Believing I had the basis of the project in 2001, I set up a production office in Park Slope, Brooklyn, and began to work. I did casting, table read-throughs, and had a 2nd unit led by brilliant photographer Ron Fricke, thinking it would be easier and cheaper to begin before we actually announced principal photography. The 2nd unit was shot with an early model Sony digital camera that I was risking would be of sufficient quality, to be shot through all seasons and of elements of vital activities of the city (food distribution, sewage, garbage disposal) for the rich and the poor. The script always had an element of an aging Soviet satellite falling out of orbit and falling to earth, so we needed some shots of destruction and cleared areas, but of course no one could have anticipated the events of September 11th, 2001, and the tragedy of the World Trade Center. As we were shooting our 2nd unit at the time, we covered some of those heartbreaking images.

My first goal always is to make a film with all my heart, so I began to realize it would be about love and loyalty in every aspect of human life. Megalopolis echoed these sentiments, in which love was expressed in almost crystalline complexity, our planet in danger and our human family almost in an act of suicide, until becoming a very optimistic film that has faith in the human being to possess the genius to heal any problem put before us.

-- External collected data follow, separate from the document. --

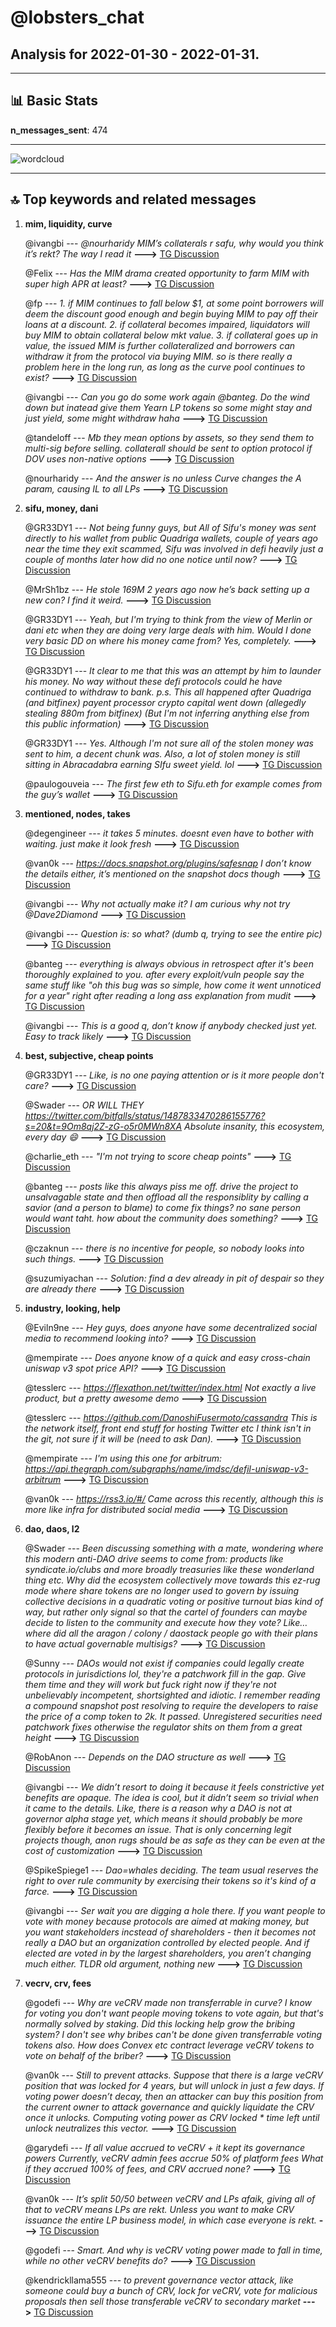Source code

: # **@lobsters_chat**
 ## Analysis for **2022-01-30** - **2022-01-31**.

---

## 📊 **Basic Stats**

**n_messages_sent**: 474

---
![wordcloud](lobsters_chat_1Days_wordcloud.png)

---


## 🔝 **Top keywords and related messages**

1. **mim, liquidity, curve**

    @ivangbi --- *@nourharidy MIM’s collaterals r safu, why would you think it’s rekt? The way I read it* **--->** [TG Discussion](https://t.me/lobsters_chat/321098)

    @Felix --- *Has the MIM drama created opportunity to farm MIM with super high APR at least?* **--->** [TG Discussion](https://t.me/lobsters_chat/321315)

    @fp --- *1. if MIM continues to fall below $1, at some point borrowers will deem the discount good enough and begin buying MIM to pay off their loans at a discount.  2.  if collateral becomes impaired, liquidators will buy MIM to obtain collateral below mkt value.  3.  if collateral goes up in value, the issued MIM is further collateralized and borrowers can withdraw it from the protocol via buying MIM.  so is there really a problem here in the long run, as long as the curve pool continues to exist?* **--->** [TG Discussion](https://t.me/lobsters_chat/321188)

    @ivangbi --- *Can you go do some work again @banteg. Do the wind down but inatead give them Yearn LP tokens so some might stay and just yield, some might withdraw haha* **--->** [TG Discussion](https://t.me/lobsters_chat/321407)

    @tandeloff --- *Mb they mean options by assets, so they send them to multi-sig before selling. collaterall should be sent to option protocol if DOV uses non-native options* **--->** [TG Discussion](https://t.me/lobsters_chat/321596)

    @nourharidy --- *And the answer is no unless Curve changes the A param, causing IL to all LPs* **--->** [TG Discussion](https://t.me/lobsters_chat/321148)

2. **sifu, money, dani**

    @GR33DY1 --- *Not being funny guys, but All of Sifu's money was sent directly to his wallet from public Quadriga wallets, couple of years ago near the time they exit scammed, Sifu was involved in defi heavily just a couple of months later how did no one notice until now?* **--->** [TG Discussion](https://t.me/lobsters_chat/321215)

    @MrSh1bz --- *He stole 169M 2 years ago now he’s back setting up a new con? I find it weird.* **--->** [TG Discussion](https://t.me/lobsters_chat/321239)

    @GR33DY1 --- *Yeah, but I'm trying to think from the view of Merlin or dani etc when they are doing very large deals with him. Would I done very basic DD on where his money came from? Yes, completely.* **--->** [TG Discussion](https://t.me/lobsters_chat/321236)

    @GR33DY1 --- *It clear to me that this was an attempt by him to launder his money. No way without these defi protocols could he have continued to withdraw to bank.   p.s. This all happened after Quadriga (and bitfinex) payent processor crypto capital went down (allegedly stealing 880m from bitfinex) (But I'm not inferring anything else from this public information)* **--->** [TG Discussion](https://t.me/lobsters_chat/321243)

    @GR33DY1 --- *Yes. Although I'm not sure all of the stolen money was sent to him, a decent chunk was.  Also, a lot of stolen money is still sitting in Abracadabra earning SIfu sweet yield. lol* **--->** [TG Discussion](https://t.me/lobsters_chat/321263)

    @paulogouveia --- *The first few eth to Sifu.eth for example comes from the guy’s wallet* **--->** [TG Discussion](https://t.me/lobsters_chat/321256)

3. **mentioned, nodes, takes**

    @degengineer --- *it takes 5 minutes. doesnt even have to bother with waiting. just make it look fresh* **--->** [TG Discussion](https://t.me/lobsters_chat/321221)

    @van0k --- *https://docs.snapshot.org/plugins/safesnap I don’t know the details either, it’s mentioned on the snapshot docs though* **--->** [TG Discussion](https://t.me/lobsters_chat/321654)

    @ivangbi --- *Why not actually make it? I am curious why not try @Dave2Diamond* **--->** [TG Discussion](https://t.me/lobsters_chat/321089)

    @ivangbi --- *Question is: so what?   (dumb q, trying to see the entire pic)* **--->** [TG Discussion](https://t.me/lobsters_chat/321127)

    @banteg --- *everything is always obvious in retrospect after it's been thoroughly explained to you. after every exploit/vuln people say the same stuff like "oh this bug was so simple, how come it went unnoticed for a year" right after reading a long ass explanation from mudit* **--->** [TG Discussion](https://t.me/lobsters_chat/321234)

    @ivangbi --- *This is a good q, don’t know if anybody checked just yet. Easy to track likely* **--->** [TG Discussion](https://t.me/lobsters_chat/321269)

4. **best, subjective, cheap points**

    @GR33DY1 --- *Like, is no one paying attention or is it more people don't care?* **--->** [TG Discussion](https://t.me/lobsters_chat/321216)

    @Swader --- *OR WILL THEY https://twitter.com/bitfalls/status/1487833470286155776?s=20&t=9Om8qj2Z-zG-o5r0MWn8XA  Absolute insanity, this ecosystem, every day 😄* **--->** [TG Discussion](https://t.me/lobsters_chat/321354)

    @charlie_eth --- *"I'm not trying to score cheap points"* **--->** [TG Discussion](https://t.me/lobsters_chat/321171)

    @banteg --- *posts like this always piss me off. drive the project to unsalvagable state and then offload all the responsiblity by calling a savior (and a person to blame) to come fix things? no sane person would want taht. how about the community does something?* **--->** [TG Discussion](https://t.me/lobsters_chat/321103)

    @czaknun --- *there is no incentive for people, so nobody looks into such things.* **--->** [TG Discussion](https://t.me/lobsters_chat/321222)

    @suzumiyachan --- *Solution: find a dev already in pit of despair so they are already there* **--->** [TG Discussion](https://t.me/lobsters_chat/321429)

5. **industry, looking, help**

    @Eviln9ne --- *Hey guys, does anyone have some decentralized social media to recommend looking into?* **--->** [TG Discussion](https://t.me/lobsters_chat/321598)

    @mempirate --- *Does anyone know of a quick and easy cross-chain uniswap v3 spot price API?* **--->** [TG Discussion](https://t.me/lobsters_chat/321693)

    @tesslerc --- *https://flexathon.net/twitter/index.html Not exactly a live product, but a pretty awesome demo* **--->** [TG Discussion](https://t.me/lobsters_chat/321607)

    @tesslerc --- *https://github.com/DanoshiFusermoto/cassandra  This is the network itself, front end stuff for hosting Twitter etc I think isn't in the git, not sure if it will be (need to ask Dan).* **--->** [TG Discussion](https://t.me/lobsters_chat/321044)

    @mempirate --- *I'm using this one for arbitrum: https://api.thegraph.com/subgraphs/name/imdsc/defil-uniswap-v3-arbitrum* **--->** [TG Discussion](https://t.me/lobsters_chat/321700)

    @van0k --- *https://rss3.io/#/ Came across this recently, although this is more like infra for distributed social media* **--->** [TG Discussion](https://t.me/lobsters_chat/321606)

6. **dao, daos, l2**

    @Swader --- *Been discussing something with a mate, wondering where this modern anti-DAO drive seems to come from: products like syndicate.io/clubs and more broadly treasuries like these wonderland thing etc.  Why did the ecosystem collectively move towards this ez-rug mode where share tokens are no longer used to govern by issuing collective decisions in a quadratic voting or positive turnout bias kind of way, but rather only signal so that the cartel of founders can maybe decide to listen to the community and execute how they vote?   Like… where did all the aragon / colony / daostack people go with their plans to have actual governable multisigs?* **--->** [TG Discussion](https://t.me/lobsters_chat/321636)

    @Sunny --- *DAOs would not exist if companies could legally create protocols in jurisdictions lol, they're a patchwork fill in the gap. Give them time and they will work but fuck right now if they're not unbelievably incompetent, shortsighted and idiotic. I remember reading a compound snapshot post resolving to require the developers to raise the price of a comp token to 2k. It passed. Unregistered securities need patchwork fixes otherwise the regulator shits on them from a great height* **--->** [TG Discussion](https://t.me/lobsters_chat/321458)

    @RobAnon --- *Depends on the DAO structure as well* **--->** [TG Discussion](https://t.me/lobsters_chat/321481)

    @ivangbi --- *We didn’t resort to doing it because it feels constrictive yet benefits are opaque. The idea is cool, but it didn’t seem so trivial when it came to the details. Like, there is a reason why a DAO is not at governor alpha stage yet, which means it should probably be more flexibly before it becomes an issue. That is only concerning legit projects though, anon rugs should be as safe as they can be even at the cost of customization* **--->** [TG Discussion](https://t.me/lobsters_chat/321657)

    @SpikeSpiege1 --- *Dao=whales deciding.  The team usual reserves the right to over rule community by exercising their tokens so it's kind of a farce.* **--->** [TG Discussion](https://t.me/lobsters_chat/321460)

    @ivangbi --- *Ser wait you are digging a hole there. If you want people to vote with money because protocols are aimed at making money, but you want stakeholders incstead of shareholders - then it becomes not really a DAO but an organization controlled by elected people. And if elected are voted in by the largest shareholders, you aren’t changing much either. TLDR old argument, nothing new* **--->** [TG Discussion](https://t.me/lobsters_chat/321514)

7. **vecrv, crv, fees**

    @godefi --- *Why are veCRV made non transferrable in curve? I know for voting you don't want people moving tokens to vote again, but that's normally solved by staking. Did this locking help grow the bribing system? I don't see why bribes can't be done given transferrable voting tokens also. How does Convex etc contract leverage veCRV tokens to vote on behalf of the briber?* **--->** [TG Discussion](https://t.me/lobsters_chat/321003)

    @van0k --- *Still to prevent attacks. Suppose that there is a large veCRV position that was locked for 4 years, but will unlock in just a few days. If voting power doesn’t decay, then an attacker can buy this position from the current owner to attack governance and quickly liquidate the CRV once it unlocks.  Computing voting power as CRV locked * time left until unlock neutralizes this vector.* **--->** [TG Discussion](https://t.me/lobsters_chat/321039)

    @garydefi --- *If all value accrued to veCRV + it kept its governance powers  Currently, veCRV admin fees accrue 50% of platform fees  What if they accrued 100% of fees, and CRV accrued none?* **--->** [TG Discussion](https://t.me/lobsters_chat/321565)

    @van0k --- *It’s split 50/50 between veCRV and LPs afaik, giving all of that to veCRV means LPs are rekt. Unless you want to make CRV issuance the entire LP business model, in which case everyone is rekt.* **--->** [TG Discussion](https://t.me/lobsters_chat/321575)

    @godefi --- *Smart. And why is veCRV voting power made to fall in time, while no other veCRV benefits do?* **--->** [TG Discussion](https://t.me/lobsters_chat/321015)

    @kendrickllama555 --- *to prevent governance vector attack, like someone could buy a bunch of CRV, lock for veCRV, vote for malicious proposals then sell those transferable veCRV to secondary market* **--->** [TG Discussion](https://t.me/lobsters_chat/321011)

I believe in America. Our founders borrowed a constitution, Roman law, and Senate for their revolutionary government without a king. American history could neither have taken place nor succeeded without classical learning to guide it.

It’s my dream that Megalopolis will become a New Year’s Eve perennial favorite, with audiences discussing afterwards not their new diets, or resolutions not to smoke, but rather this simple question: “Is the society in which we live the only one available to us?